• **Exercise requirements**: Check every line of the entries that follow, and copy the ones containing "diagram".

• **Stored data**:
*** Block opens ***
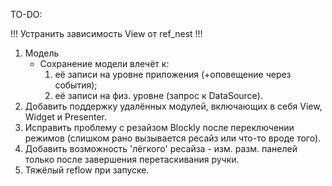 TO-DO:

!!! Устранить зависимость View от ref_nest !!!

1. Модель
    * Сохранение модели влечёт к: 
        1) её записи на уровне приложения (+оповещение через события);
        2) её записи на физ. уровне (запрос к DataSource).
2. Добавить поддержку удалённых модулей, включающих в себя View, Widget и Presenter.
3. Исправить проблему с резайзом Blockly после переключении режимов (слишком рано вызывается ресайз или что-то вроде того).
4. Добавить возможность 'лёгкого' ресайза - изм. разм. панелей только после завершения перетаскивания ручки.
5. Тяжёлый reflow при запуске.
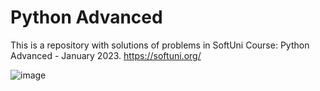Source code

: # Python Advanced
This is a repository with solutions of problems in SoftUni Course: Python Advanced - January 2023.
https://softuni.org/

![image](https://user-images.githubusercontent.com/114181931/192093241-64dd58be-f48e-47ba-905c-90b9fa7ea64b.png)
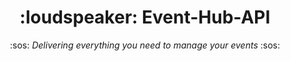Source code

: <h1 align="center"> :loudspeaker: Event-Hub-API</h1>
<p align="center">:sos: <i>Delivering everything you need to manage your events</i> :sos:</p>
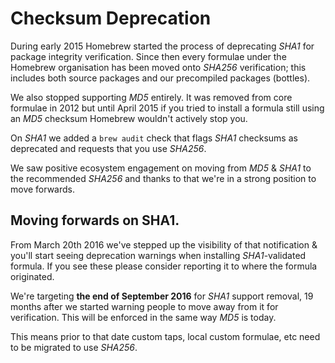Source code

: # Checksum Deprecation

During early 2015 Homebrew started the process of deprecating _SHA1_ for package
integrity verification. Since then every formulae under the Homebrew organisation
has been moved onto _SHA256_ verification; this includes both source packages
and our precompiled packages (bottles).

We also stopped supporting _MD5_ entirely. It was removed from core formulae in 2012 but until April 2015 if you tried to install a formula still using an
_MD5_ checksum Homebrew wouldn't actively stop you.

On _SHA1_ we added a `brew audit` check that flags _SHA1_ checksums as deprecated
and requests that you use _SHA256_.

We saw positive ecosystem engagement on moving from _MD5_ & _SHA1_ to the recommended _SHA256_ and thanks to that we're in a strong position to move forwards.

## Moving forwards on SHA1.

From March 20th 2016 we've stepped up the visibility of that notification & you'll start
seeing deprecation warnings when installing _SHA1_-validated formula.
If you see these please consider reporting it to where the formula originated.

We're targeting **the end of September 2016** for _SHA1_ support removal,
19 months after we started warning people to move away from it for verification.
This will be enforced in the same way _MD5_ is today.

This means prior to that date custom taps, local custom formulae, etc
need to be migrated to use _SHA256_.

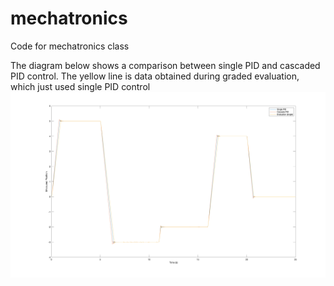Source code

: # mechatronics
Code for mechatronics class

The diagram below shows a comparison between single PID and cascaded PID control. The yellow line is data obtained during graded evaluation, which just used single PID control
![This diagram shows a comparison between single PID and cascaded PID control. The yellow line is data obtained during graded evaluation, which just used single PID control](./midterm/comparison.png)
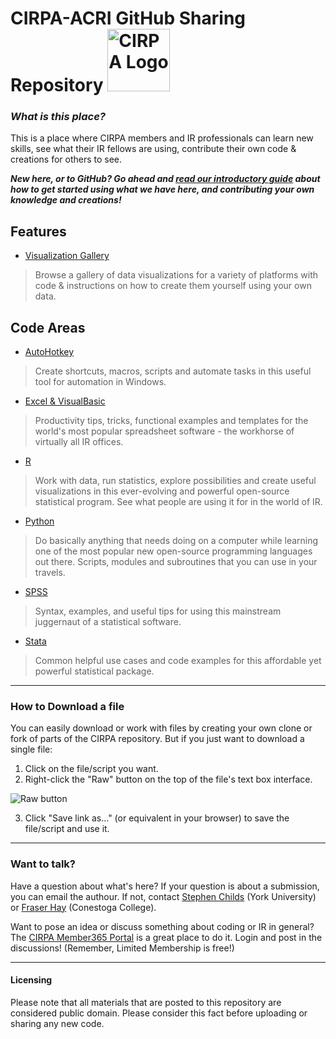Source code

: # CIRPA-ACRI GitHub Sharing Repository <img src="https://is4-ssl.mzstatic.com/image/thumb/Purple128/v4/c1/37/2a/c1372a8b-7779-cc88-917f-17db385bdae2/source/512x512bb.jpg" alt="CIRPA Logo" title="CIRPA" width="100"/>
### *What is this place?*

This is a place where CIRPA members and IR professionals can learn new skills, see what their IR fellows are using, contribute their own code & creations for others to see.

***New here, or to GitHub? Go ahead and [read our introductory guide](https://github.com/Sopwith/IR/blob/master/Guide.md) about how to get started using what we have here, and contributing your own knowledge and creations!***

## Features

* [Visualization Gallery](https://github.com/Sopwith/IR/tree/master/Visualization%20Gallery)
> Browse a gallery of data visualizations for a variety of platforms with code & instructions on how to create them yourself using your own data.

## Code Areas

* [AutoHotkey](https://github.com/Sopwith/IR/tree/master/AutoHotkey)
> Create shortcuts, macros, scripts and automate tasks in this useful tool for automation in Windows. 
* [Excel & VisualBasic](https://github.com/Sopwith/IR/tree/master/Excel%20%26%20Visual%20Basic)
> Productivity tips, tricks, functional examples and templates for the world's most popular spreadsheet software - the workhorse of virtually all IR offices. 
* [R](https://github.com/Sopwith/IR/tree/master/R)
> Work with data, run statistics, explore possibilities and create useful visualizations in this ever-evolving and powerful open-source statistical program. See what people are using it for in the world of IR.
* [Python](Python/)
> Do basically anything that needs doing on a computer while learning one of the most popular new open-source programming languages out there. Scripts, modules and subroutines that you can use in your travels.
* [SPSS](https://github.com/Sopwith/IR/tree/master/SPSS)
> Syntax, examples, and useful tips for using this mainstream juggernaut of a statistical software.
* [Stata](https://github.com/Sopwith/IR/tree/master/Stata)
> Common helpful use cases and code examples for this affordable yet powerful statistical package.

---
### How to Download a file
You can easily download or work with files by creating your own clone or fork of parts of the CIRPA repository. But if you just want to download a single file:
1. Click on the file/script you want.
2. Right-click the "Raw" button on the top of the file's text box interface.

![Raw button](https://www.dropbox.com/s/fyt1qz0qeqjn0vf/GitHub-RawButton.png?raw=1)

3. Click "Save link as..." (or equivalent in your browser) to save the file/script and use it.

---
### Want to talk?
Have a question about what's here? If your question is about a submission, you can email the authour. If not, contact [Stephen Childs](mailto:sechilds@yorku.ca) (York University) or [Fraser Hay](mailto:fhay@conestogac.on.ca) (Conestoga College).

Want to pose an idea or discuss something about coding or IR in general? The [CIRPA Member365 Portal](https://cirpa.member365.com/sharingnetwork/login?redirect=https%3A%2F%2Fcirpa.member365.com%2Fsharingnetwork%2Fdashboard) is a great place to do it. Login and post in the discussions! (Remember, Limited Membership is free!)

---
#### Licensing
Please note that all materials that are posted to this repository are considered public domain. Please consider this fact before uploading or sharing any new code.
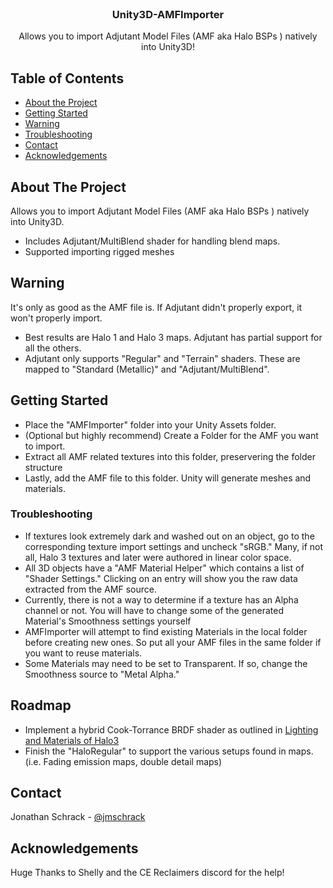 <!-- PROJECT LOGO -->
<br />
<p align="center">
  <a href="https://github.com/jmschrack/Unity3D-AMFImporter/">
  </a>

  <h3 align="center">Unity3D-AMFImporter</h3>

  <p align="center">
    Allows you to import Adjutant Model Files (AMF aka Halo BSPs ) natively into Unity3D!
  </p>
</p>



<!-- TABLE OF CONTENTS -->
## Table of Contents

* [About the Project](#about-the-project)
* [Getting Started](#getting-started)
* [Warning](#warning)
* [Troubleshooting](#troubleshooting)
* [Contact](#contact)
* [Acknowledgements](#acknowledgements)



<!-- ABOUT THE PROJECT -->
## About The Project
Allows you to import Adjutant Model Files (AMF aka Halo BSPs ) natively into Unity3D.
* Includes Adjutant/MultiBlend shader for handling blend maps.
* Supported importing rigged meshes

## Warning
It's only as good as the AMF file is. If Adjutant didn't properly export, it won't properly import.
* Best results are Halo 1 and Halo 3 maps. Adjutant has partial support for all the others.
* Adjutant only supports "Regular" and "Terrain" shaders. These are mapped to "Standard (Metallic)" and "Adjutant/MultiBlend".


<!-- GETTING STARTED -->
## Getting Started

* Place the "AMFImporter" folder into your Unity Assets folder.
* (Optional but highly recommend) Create a Folder for the AMF you want to import. 
* Extract all AMF related textures into this folder, preservering the folder structure
* Lastly, add the AMF file to this folder. Unity will generate meshes and materials.

<!-- TROUBLESHOOTING -->
### Troubleshooting

* If textures look extremely dark and washed out on an object, go to the corresponding texture import settings and uncheck "sRGB." Many, if not all, Halo 3 textures and later were authored in linear color space.
* All 3D objects have a "AMF Material Helper" which contains a list of "Shader Settings." Clicking on an entry will show you the raw data extracted from the AMF source. 
* Currently, there is not a way to determine if a texture has an Alpha channel or not. You will have to change some of the generated Material's Smoothness settings yourself
* AMFImporter will attempt to find existing Materials in the local folder before creating new ones. So put all your AMF files in the same folder if you want to reuse materials.
* Some Materials may need to be set to Transparent. If so, change the Smoothness source to "Metal Alpha."




<!-- ROADMAP -->
## Roadmap

* Implement a hybrid Cook-Torrance BRDF shader as outlined in [Lighting and Materials of Halo3](https://developer.amd.com/wordpress/media/2013/01/Chapter01-Chen-Lighting_and_Material_of_Halo3.pdf)
* Finish the "HaloRegular" to support the various setups found in maps. (i.e. Fading emission maps, double detail maps)





<!-- CONTACT -->
## Contact

Jonathan Schrack - [@jmschrack](https://twitter.com/jmschrack)


<!-- ACKNOWLEDGEMENTS -->
## Acknowledgements
Huge Thanks to Shelly and the CE Reclaimers discord for the help!
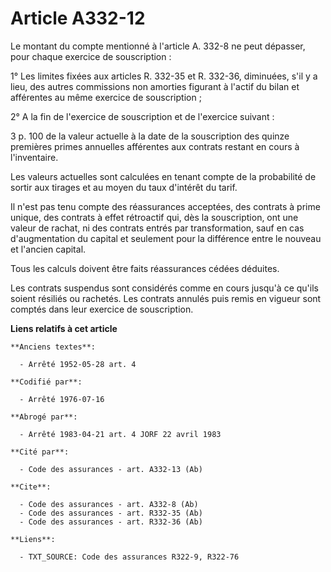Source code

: # Article A332-12

Le montant du compte mentionné à l'article A. 332-8 ne peut dépasser, pour chaque exercice de souscription :

1° Les limites fixées aux articles R. 332-35 et R. 332-36, diminuées, s'il y a lieu, des autres commissions non amorties
figurant à l'actif du bilan et afférentes au même exercice de souscription ;

2° A la fin de l'exercice de souscription et de l'exercice suivant :

3 p. 100 de la valeur actuelle à la date de la souscription des quinze premières primes annuelles afférentes aux contrats
restant en cours à l'inventaire.

Les valeurs actuelles sont calculées en tenant compte de la probabilité de sortir aux tirages et au moyen du taux d'intérêt
du tarif.

Il n'est pas tenu compte des réassurances acceptées, des contrats à prime unique, des contrats à effet rétroactif qui, dès la
souscription, ont une valeur de rachat, ni des contrats entrés par transformation, sauf en cas d'augmentation du capital et
seulement pour la différence entre le nouveau et l'ancien capital.

Tous les calculs doivent être faits réassurances cédées déduites.

Les contrats suspendus sont considérés comme en cours jusqu'à ce qu'ils soient résiliés ou rachetés. Les contrats annulés
puis remis en vigueur sont comptés dans leur exercice de souscription.

**Liens relatifs à cet article**

	**Anciens textes**:

	  - Arrêté 1952-05-28 art. 4

	**Codifié par**:

	  - Arrêté 1976-07-16

	**Abrogé par**:

	  - Arrêté 1983-04-21 art. 4 JORF 22 avril 1983

	**Cité par**:

	  - Code des assurances - art. A332-13 (Ab)

	**Cite**:

	  - Code des assurances - art. A332-8 (Ab)
	  - Code des assurances - art. R332-35 (Ab)
	  - Code des assurances - art. R332-36 (Ab)

	**Liens**:

	  - TXT_SOURCE: Code des assurances R322-9, R322-76
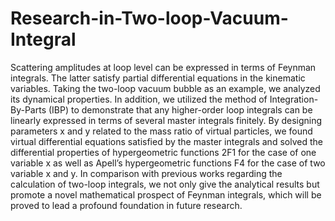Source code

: # Research-in-Two-loop-Vacuum-Integral
Scattering amplitudes at loop level can be expressed in terms of Feynman integrals. The latter
satisfy partial differential equations in the kinematic variables. Taking the two-loop vacuum bubble
as an example, we analyzed its dynamical properties. In addition, we utilized the method of
Integration-By-Parts (IBP) to demonstrate that any higher-order loop integrals can be linearly
expressed in terms of several master integrals finitely. By designing parameters x and y related to
the mass ratio of virtual particles, we found virtual differential equations satisfied by the master
integrals and solved the differential properties of hypergeometric functions 2F1 for the case of one
variable x as well as Apell’s hypergeometric functions F4 for the case of two variable x and y. In
comparison with previous works regarding the calculation of two-loop integrals, we not only give
the analytical results but promote a novel mathematical prospect of Feynman integrals, which will
be proved to lead a profound foundation in future research.
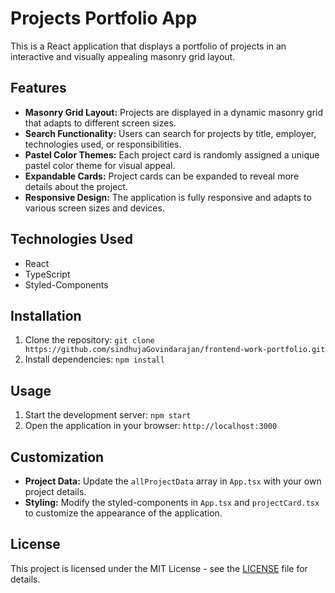 # Projects Portfolio App

This is a React application that displays a portfolio of projects in an interactive and visually appealing masonry grid layout.

## Features

- **Masonry Grid Layout:** Projects are displayed in a dynamic masonry grid that adapts to different screen sizes.
- **Search Functionality:** Users can search for projects by title, employer, technologies used, or responsibilities.
- **Pastel Color Themes:** Each project card is randomly assigned a unique pastel color theme for visual appeal.
- **Expandable Cards:** Project cards can be expanded to reveal more details about the project.
- **Responsive Design:** The application is fully responsive and adapts to various screen sizes and devices.

## Technologies Used

- React
- TypeScript
- Styled-Components

## Installation

1.  Clone the repository: `git clone https://github.com/sindhujaGovindarajan/frontend-work-portfolio.git`
2.  Install dependencies: `npm install`

## Usage

1.  Start the development server: `npm start`
2.  Open the application in your browser: `http://localhost:3000`

## Customization

- **Project Data:** Update the `allProjectData` array in `App.tsx` with your own project details.
- **Styling:** Modify the styled-components in `App.tsx` and `projectCard.tsx` to customize the appearance of the application.
<!-- - **Color Themes:** Adjust the `getRandomPastelColor` function in `App.tsx` to generate different color palettes. -->

## License

This project is licensed under the MIT License - see the [LICENSE](LICENSE) file for details.

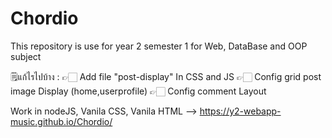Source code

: # Chordio
This repository is use for year 2 semester 1 for Web, DataBase and OOP subject

🗒️แก้ไรไปบ้าง :
👉🏻 Add file "post-display" In CSS and JS
👉🏻 Config grid post image Display (home,userprofile)
👉🏻 Config comment Layout


Work in nodeJS, Vanila CSS, Vanila HTML
--> https://y2-webapp-music.github.io/Chordio/

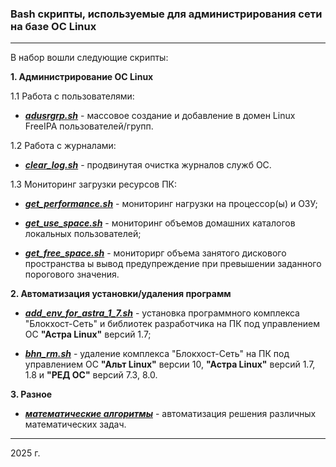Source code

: ### Bash скрипты, используемые для администрирования сети на базе ОС Linux

---

В набор вошли следующие скрипты:

**1. Администрирование ОС Linux**

1.1 Работа с пользователями:

- [**_adusrgrp.sh_**](./freeIPA//ad_user_group/README.md) - массовое создание и добавление в домен Linux FreeIPA пользователей/групп.

1.2 Работа с журналами:

- [**_clear_log.sh_**](./logs_processing/clear_logs/README.md) - продвинутая очистка журналов служб ОС.

1.3 Мониторинг загрузки ресурсов ПК:

- [**_get_performance.sh_**](./statistic/get_performance/README.md) - мониторинг нагрузки на процессор(ы) и ОЗУ;

- [**_get_use_space.sh_**](./statistic/get_use_space/README.md) - мониторинг объемов домашних каталогов локальных пользователей;

- [**_get_free_space.sh_**](./statistic/get_free_space/README.md) - мониторирг объема занятого дискового пространства ы вывод предупреждение при превышении заданного порогового значения.

**2. Автоматизация установки/удаления программ**

- [**_add_env_for_astra_1_7.sh_**](./inst_service/add_env_for_astra_1_7/README.md) - установка программного комплекса "Блокхост-Сеть" и библиотек разработчика на ПК под управлением ОС **"Астра Linux"** версий 1.7;

- [**_bhn_rm.sh_**](./inst_service/bhn_inst_rm/README.md) - удаление комплекса "Блокхост-Сеть" на ПК под управлением ОС **"Альт Linux"** версии 10, **"Астра Linux"** версий 1.7, 1.8 и **"РЕД ОС"** версий 7.3, 8.0.

**3. Разное**

- [**_математические алгоритмы_**](./alg/README.md) - автоматизация решения различных математических задач.

---

2025 г.
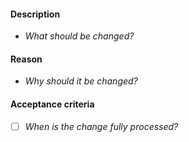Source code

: #### Description

- _What should be changed?_

#### Reason

- _Why should it be changed?_

#### Acceptance criteria

- [ ] _When is the change fully processed?_
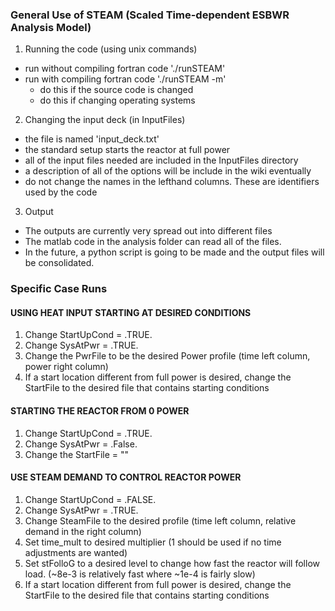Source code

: ### General Use of STEAM (Scaled Time-dependent ESBWR Analysis Model)
1) Running the code (using unix commands)
  - run without compiling fortran code './runSTEAM'
  - run with compiling fortran code './runSTEAM -m'
    * do this if the source code is changed
    * do this if changing operating systems
2) Changing the input deck (in InputFiles)
  - the file is named 'input_deck.txt'
  - the standard setup starts the reactor at full power
  - all of the input files needed are included in the InputFiles directory
  - a description of all of the options will be include in the wiki eventually
  - do not change the names in the lefthand columns. These are identifiers used by the code
3) Output
  - The outputs are currently very spread out into different files
  - The matlab code in the analysis folder can read all of the files.
  - In the future, a python script is going to be made and the output files will be consolidated.

### Specific Case Runs
#### USING HEAT INPUT STARTING AT DESIRED CONDITIONS
1) Change StartUpCond = .TRUE.
2) Change SysAtPwr    = .TRUE.
3) Change the PwrFile to be the desired Power profile (time left column, power right column)
4) If a start location different from full power is desired, change the StartFile to the desired file that contains starting conditions

#### STARTING THE REACTOR FROM 0 POWER
1) Change StartUpCond = .TRUE.
2) Change SysAtPwr    = .False.
3) Change the StartFile = ""

#### USE STEAM DEMAND TO CONTROL REACTOR POWER
1) Change StartUpCond = .FALSE.
2) Change SysAtPwr    = .TRUE.
3) Change SteamFile to the desired profile (time left column, relative demand in the right column)
4) Set time_mult to desired multiplier (1 should be used if no time adjustments are wanted)
5) Set stFolloG to a desired level to change how fast the reactor will follow load. (~8e-3 is relatively fast where ~1e-4 is fairly slow)
6) If a start location different from full power is desired, change the StartFile to the desired file that contains starting conditions
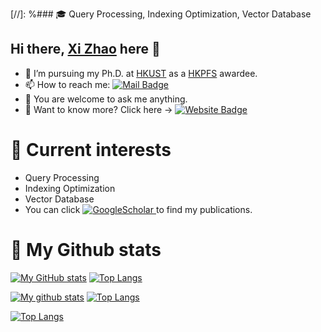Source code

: 
[//]: %### :mortar_board: Query Processing, Indexing Optimization, Vector Database


## Hi there, [Xi Zhao](https://github.com/Jacyhust) here 👋

- 🔭 I’m pursuing my Ph.D. at [HKUST](https://hkust.edu.hk/) as a [HKPFS](https://cerg1.ugc.edu.hk/hkpfs/index.html) awardee.
- 📫 How to reach me: [![Mail Badge](https://img.shields.io/badge/xi.zhao@connect.ust.hk-c14438?style=flat&logo=Gmail&logoColor=white)](mailto:xi.zhao@connect.ust.hk "Connect via Email")
- 💬 You are welcome to ask me anything.
- 🔬 Want to know more? Click here → [![Website Badge](https://img.shields.io/badge/-My_website-5a5a5a?style=flat&logo=vercel&logoColor=white)](http://www.ustxizhao.com)

##
# **🌱 Current interests**
- Query Processing
- Indexing Optimization
- Vector Database
- You can click <a href='https://scholar.google.com.hk/citations?user=8qCNqokAAAAJ&hl=zh-CN' target="_blank">
    <img alt='GoogleScholar' src='https://img.shields.io/badge/Scholar-100000?style=flat&logo=GoogleScholar&logoColor=white&&color=0181FF'>
</a> to find my publications.

# 
# **📜 My Github stats** 


[![My GitHub stats](https://github-readme-stats-sigma-five.vercel.app/api?username=Jacyhust&show_icons=true)](https://github.com/anuraghazra/github-readme-stats)
[![Top Langs](https://github-readme-stats-sigma-five.vercel.app/api/top-langs/?username=Jacyhust&layout=compact&langs_count=8)](https://github.com/anuraghazra/github-readme-stats)


[![My github stats](https://github-readme-stats.vercel.app/api?username=Jacyhust&count_private=true&show_icons=true&theme=default)](https://zl-he.com)
[![Top Langs](https://github-readme-stats-sigma-five.vercel.app/api/top-langs/?username=Jacyhust&layout=compact&langs_count=8)](http://zl-he.com)

[![Top Langs](https://github-readme-streak-stats.herokuapp.com/?user=Jacyhust)](http://www.ustxizhao.com)

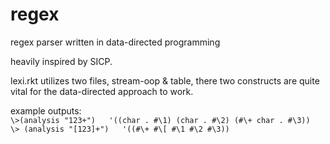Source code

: # regex
regex parser written in data-directed programming

heavily inspired by SICP.

lexi.rkt utilizes two files, stream-oop & table, there two constructs are quite vital for the data-directed approach to work.

example outputs:  
`\>(analysis "123+")  
'((char . #\1) (char . #\2) (#\+ char . #\3))  
\> (analysis "[123]+")  
'((#\+ #\[ #\1 #\2 #\3)) 
`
*** Block closes ***
• **Exercise solution**:
The diagram below shows a comparison between single PID and cascaded PID control. The yellow line is data obtained during graded evaluation, which just used single PID control
![This diagram shows a comparison between single PID and cascaded PID control. The yellow line is data obtained during graded evaluation, which just used single PID control](./midterm/comparison.png)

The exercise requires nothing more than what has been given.